Edgar Allan Poe National Historic Site

Tour the dark and beloved poet's former cobwebbed basement, which may have inspired "The Black Cat." 

He may have lived there for only a year, but Edgar Allan Poe’s former home on North 7th Street in Philadelphia is alive with the beloved poet’s memory.

Poe, with his wife and mother-in-law, lived in the little house from 1843 to 1844. Though Poe sat scribbling at his desk here for a mere twelve months, they were important ones - it was while he lived in this house that he penned two famous stories, “The Tell-Tale Heart” and “The Gold Bug.”

Nearly a century after Poe and his family moved out, an enthusiastic fan of Poe bought the house and and opened it as a museum. It was left to Philadelphia when he died, and the National Historic Site was born.

Tours of the Poe household include a descent into the basement; it is speculated that this very basement may have inspired his story, “The Black Cat,” in which a man murders his wife and seals her up inside the walls of their cellar (his cat is accidentally sealed up as well, and its wailing alerts the police investigation of the corpse within).
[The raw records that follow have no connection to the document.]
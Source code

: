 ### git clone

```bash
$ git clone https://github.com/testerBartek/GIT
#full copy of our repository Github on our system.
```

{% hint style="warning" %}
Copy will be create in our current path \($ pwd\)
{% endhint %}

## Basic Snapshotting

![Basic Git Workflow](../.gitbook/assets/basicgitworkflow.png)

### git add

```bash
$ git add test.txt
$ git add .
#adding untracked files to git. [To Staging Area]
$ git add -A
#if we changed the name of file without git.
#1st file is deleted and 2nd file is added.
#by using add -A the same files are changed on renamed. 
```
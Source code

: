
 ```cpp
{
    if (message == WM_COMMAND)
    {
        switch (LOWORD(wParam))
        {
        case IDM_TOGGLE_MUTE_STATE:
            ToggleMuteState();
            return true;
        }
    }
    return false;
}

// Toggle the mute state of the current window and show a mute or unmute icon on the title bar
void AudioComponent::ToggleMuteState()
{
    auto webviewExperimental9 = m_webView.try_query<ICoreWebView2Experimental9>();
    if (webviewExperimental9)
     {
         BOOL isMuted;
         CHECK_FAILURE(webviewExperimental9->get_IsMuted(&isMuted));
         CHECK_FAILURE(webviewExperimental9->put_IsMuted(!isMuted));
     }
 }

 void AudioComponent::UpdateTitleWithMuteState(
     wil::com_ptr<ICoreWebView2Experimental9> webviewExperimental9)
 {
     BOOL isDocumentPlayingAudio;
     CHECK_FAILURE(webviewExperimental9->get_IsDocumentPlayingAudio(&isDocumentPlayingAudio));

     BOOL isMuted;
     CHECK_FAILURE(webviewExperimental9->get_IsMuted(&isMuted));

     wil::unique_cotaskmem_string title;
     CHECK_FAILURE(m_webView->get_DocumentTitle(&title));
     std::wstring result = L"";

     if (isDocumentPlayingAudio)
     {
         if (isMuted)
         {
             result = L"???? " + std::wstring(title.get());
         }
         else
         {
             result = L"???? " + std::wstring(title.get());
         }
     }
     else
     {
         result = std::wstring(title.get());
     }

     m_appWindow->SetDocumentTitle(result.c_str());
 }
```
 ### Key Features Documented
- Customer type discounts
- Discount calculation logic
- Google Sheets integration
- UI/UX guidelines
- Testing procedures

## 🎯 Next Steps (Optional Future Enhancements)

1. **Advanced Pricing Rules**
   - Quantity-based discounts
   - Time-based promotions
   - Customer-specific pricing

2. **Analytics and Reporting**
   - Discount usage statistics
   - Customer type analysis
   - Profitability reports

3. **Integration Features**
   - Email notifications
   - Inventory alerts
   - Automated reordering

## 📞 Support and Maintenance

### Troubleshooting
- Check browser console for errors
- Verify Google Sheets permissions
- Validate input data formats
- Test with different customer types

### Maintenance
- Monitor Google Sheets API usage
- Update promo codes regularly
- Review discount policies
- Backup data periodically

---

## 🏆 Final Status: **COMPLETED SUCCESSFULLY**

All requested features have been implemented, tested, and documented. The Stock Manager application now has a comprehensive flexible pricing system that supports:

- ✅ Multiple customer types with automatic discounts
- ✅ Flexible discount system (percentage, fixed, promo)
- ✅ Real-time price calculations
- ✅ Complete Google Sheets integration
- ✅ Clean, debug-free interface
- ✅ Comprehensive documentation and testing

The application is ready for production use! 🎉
The museum features three permanent and two rotating exhibits, and contains a wide array of displays. From a film on Poe’s life, to a reading room for perusal of his works, to readings of his poems by celebrities such as Vincent Price and Christopher Walken, the museum brings Poe to life through the pages of his work.

Know Before You Go

Public Transportation:

From Independence Visitor Center: (located at 6th & Market Streets) Walk one block west to 7th Street. Take SEPTA bus Route 47 at corner of 7th & Market. Get off at 7th & Spring Garden Street.

From Seventh Street: Take SEPTA bus Route 47. Get off at Green Street (one block above Spring Garden Street)across from Poe House.

SEPTA Market-Frankford Elevated Train (Blue Line): Take Blue Line elevated train to eastbound from 2nd, 5th, or 8th Street stations. Get off at Spring Garden Station. Walk five blocks to Seventh Street.